▶ [Exercise directions]:
Go through the entries below and collect each line with the string "they" in it.

* * *

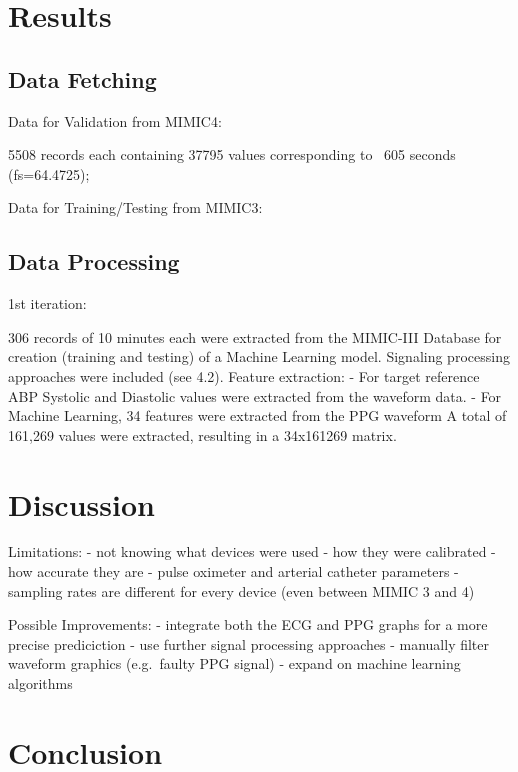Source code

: \documentclass[12pt, bibliography=totoc]{scrartcl}
\begin{document}
\section{Results}
\label{sec:results}

\subsection{Data Fetching}
\label{subsec:data_fetching}

Data for Validation from MIMIC4:

5508 records each containing 37795 values corresponding to ~605 seconds (fs=64.4725);

Data for Training/Testing from MIMIC3:

\subsection{Data Processing}
\label{subsec:data_processing}

1st iteration:

306 records of 10 minutes each were extracted from the MIMIC-III Database for creation (training and testing) of a Machine Learning model.
Signaling processing approaches were included (see 4.2).
Feature extraction:
- For target reference ABP Systolic and Diastolic values were extracted from the waveform data.
- For Machine Learning, 34 features were extracted from the PPG waveform
A total of 161,269 values were extracted, resulting in a 34x161269 matrix.


\section{Discussion}
\label{sec:discussion}

Limitations:
- not knowing what devices were used
- how they were calibrated
- how accurate they are
- pulse oximeter and arterial catheter parameters
- sampling rates are different for every device (even between MIMIC 3 and 4)

Possible Improvements:
- integrate both the ECG and PPG graphs for a more precise prediciction
- use further signal processing approaches
- manually filter waveform graphics (e.g.\ faulty PPG signal)
- expand on machine learning algorithms

\section{Conclusion}
\label{sec:conclusion}



\end{document}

* * *

▶ [Response area]:
- how they were calibrated
- how accurate they are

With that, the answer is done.